▶ TASK:
Set out each line from the following listing that includes the word "will".

▶ DATA IN THIS EXERCISE:
>>>>
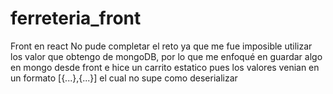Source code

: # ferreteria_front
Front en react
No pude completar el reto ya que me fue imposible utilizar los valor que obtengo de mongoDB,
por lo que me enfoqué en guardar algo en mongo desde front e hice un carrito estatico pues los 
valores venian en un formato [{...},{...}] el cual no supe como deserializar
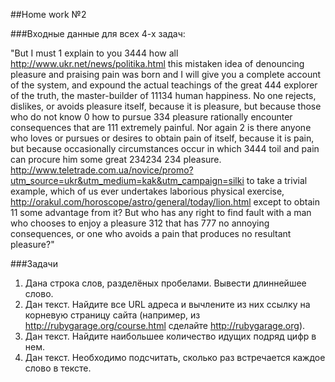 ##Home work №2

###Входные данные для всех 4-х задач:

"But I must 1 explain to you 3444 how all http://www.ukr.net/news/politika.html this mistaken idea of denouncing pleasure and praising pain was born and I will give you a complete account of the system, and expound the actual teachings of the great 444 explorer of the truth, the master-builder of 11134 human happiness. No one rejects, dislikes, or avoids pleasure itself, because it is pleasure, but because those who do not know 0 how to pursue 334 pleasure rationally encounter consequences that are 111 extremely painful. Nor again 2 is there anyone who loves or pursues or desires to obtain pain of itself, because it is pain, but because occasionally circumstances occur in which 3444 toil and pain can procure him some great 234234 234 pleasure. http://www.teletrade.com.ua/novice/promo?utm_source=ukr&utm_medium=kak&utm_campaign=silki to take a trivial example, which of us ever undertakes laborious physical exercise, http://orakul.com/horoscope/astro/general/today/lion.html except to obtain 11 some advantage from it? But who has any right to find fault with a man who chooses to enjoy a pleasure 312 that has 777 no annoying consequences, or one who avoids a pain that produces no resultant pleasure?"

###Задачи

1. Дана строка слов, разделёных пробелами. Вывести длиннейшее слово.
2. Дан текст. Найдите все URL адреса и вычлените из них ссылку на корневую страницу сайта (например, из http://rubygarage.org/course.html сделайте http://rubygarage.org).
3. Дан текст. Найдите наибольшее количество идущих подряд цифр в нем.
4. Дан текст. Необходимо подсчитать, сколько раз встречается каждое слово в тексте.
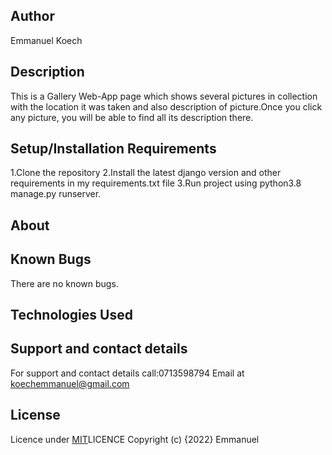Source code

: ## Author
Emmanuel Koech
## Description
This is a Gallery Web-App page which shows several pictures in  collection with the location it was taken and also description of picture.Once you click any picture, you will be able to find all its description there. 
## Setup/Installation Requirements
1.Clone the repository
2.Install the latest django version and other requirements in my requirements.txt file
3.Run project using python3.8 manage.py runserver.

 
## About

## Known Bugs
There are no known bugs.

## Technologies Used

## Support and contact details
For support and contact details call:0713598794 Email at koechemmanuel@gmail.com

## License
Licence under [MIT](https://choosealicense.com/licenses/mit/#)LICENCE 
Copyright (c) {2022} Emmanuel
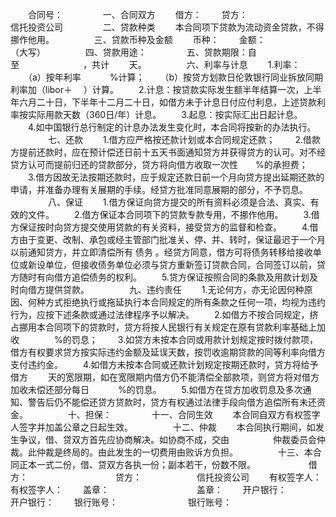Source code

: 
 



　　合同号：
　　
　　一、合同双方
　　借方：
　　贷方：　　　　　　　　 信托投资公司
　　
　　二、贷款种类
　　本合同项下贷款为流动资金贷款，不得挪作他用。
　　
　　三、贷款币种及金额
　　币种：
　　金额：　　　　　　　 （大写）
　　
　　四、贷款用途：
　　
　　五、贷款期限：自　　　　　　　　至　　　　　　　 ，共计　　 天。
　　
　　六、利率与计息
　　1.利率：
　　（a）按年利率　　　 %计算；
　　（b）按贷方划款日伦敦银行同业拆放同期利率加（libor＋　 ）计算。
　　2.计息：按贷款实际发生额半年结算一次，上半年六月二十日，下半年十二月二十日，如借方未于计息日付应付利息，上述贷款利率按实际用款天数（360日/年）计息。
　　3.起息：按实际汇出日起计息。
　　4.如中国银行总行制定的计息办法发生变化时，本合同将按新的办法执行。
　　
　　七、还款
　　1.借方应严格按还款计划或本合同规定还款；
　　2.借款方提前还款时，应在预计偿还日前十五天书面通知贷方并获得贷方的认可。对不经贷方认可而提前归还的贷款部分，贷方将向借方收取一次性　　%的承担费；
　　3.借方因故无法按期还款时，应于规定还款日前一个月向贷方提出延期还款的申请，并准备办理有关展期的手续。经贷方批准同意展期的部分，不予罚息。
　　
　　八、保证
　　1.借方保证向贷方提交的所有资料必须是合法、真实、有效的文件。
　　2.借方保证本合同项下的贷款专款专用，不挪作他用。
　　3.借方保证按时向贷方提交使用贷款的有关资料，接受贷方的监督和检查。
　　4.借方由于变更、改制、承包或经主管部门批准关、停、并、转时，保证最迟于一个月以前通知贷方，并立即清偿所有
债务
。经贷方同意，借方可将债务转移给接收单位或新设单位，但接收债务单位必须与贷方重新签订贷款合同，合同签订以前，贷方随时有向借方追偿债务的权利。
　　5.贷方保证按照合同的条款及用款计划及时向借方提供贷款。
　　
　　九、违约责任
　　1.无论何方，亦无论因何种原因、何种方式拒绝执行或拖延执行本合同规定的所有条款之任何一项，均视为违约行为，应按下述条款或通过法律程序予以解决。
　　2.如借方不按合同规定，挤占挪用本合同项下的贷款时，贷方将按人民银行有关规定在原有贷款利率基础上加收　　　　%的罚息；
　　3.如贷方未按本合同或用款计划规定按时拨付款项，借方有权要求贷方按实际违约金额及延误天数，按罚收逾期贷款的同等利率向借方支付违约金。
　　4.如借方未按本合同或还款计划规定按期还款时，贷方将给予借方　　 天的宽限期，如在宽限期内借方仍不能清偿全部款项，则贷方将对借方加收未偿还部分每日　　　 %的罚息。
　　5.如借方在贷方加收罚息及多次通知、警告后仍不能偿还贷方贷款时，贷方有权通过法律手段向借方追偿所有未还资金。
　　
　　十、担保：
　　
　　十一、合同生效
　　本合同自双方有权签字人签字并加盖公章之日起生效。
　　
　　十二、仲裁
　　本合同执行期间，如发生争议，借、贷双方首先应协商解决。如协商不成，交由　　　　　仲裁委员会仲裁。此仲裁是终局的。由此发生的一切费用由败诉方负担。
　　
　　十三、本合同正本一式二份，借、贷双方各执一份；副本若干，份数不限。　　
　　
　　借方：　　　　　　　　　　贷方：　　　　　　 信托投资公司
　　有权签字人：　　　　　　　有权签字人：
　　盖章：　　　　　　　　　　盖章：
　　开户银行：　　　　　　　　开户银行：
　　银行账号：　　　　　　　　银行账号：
<<<<
▶ EXERCISE RESPONSE:
"But I must 1 explain to you 3444 how all http://www.ukr.net/news/politika.html this mistaken idea of denouncing pleasure and praising pain was born and I will give you a complete account of the system, and expound the actual teachings of the great 444 explorer of the truth, the master-builder of 11134 human happiness. No one rejects, dislikes, or avoids pleasure itself, because it is pleasure, but because those who do not know 0 how to pursue 334 pleasure rationally encounter consequences that are 111 extremely painful. Nor again 2 is there anyone who loves or pursues or desires to obtain pain of itself, because it is pain, but because occasionally circumstances occur in which 3444 toil and pain can procure him some great 234234 234 pleasure. http://www.teletrade.com.ua/novice/promo?utm_source=ukr&utm_medium=kak&utm_campaign=silki to take a trivial example, which of us ever undertakes laborious physical exercise, http://orakul.com/horoscope/astro/general/today/lion.html except to obtain 11 some advantage from it? But who has any right to find fault with a man who chooses to enjoy a pleasure 312 that has 777 no annoying consequences, or one who avoids a pain that produces no resultant pleasure?"
This is a Gallery Web-App page which shows several pictures in  collection with the location it was taken and also description of picture.Once you click any picture, you will be able to find all its description there. 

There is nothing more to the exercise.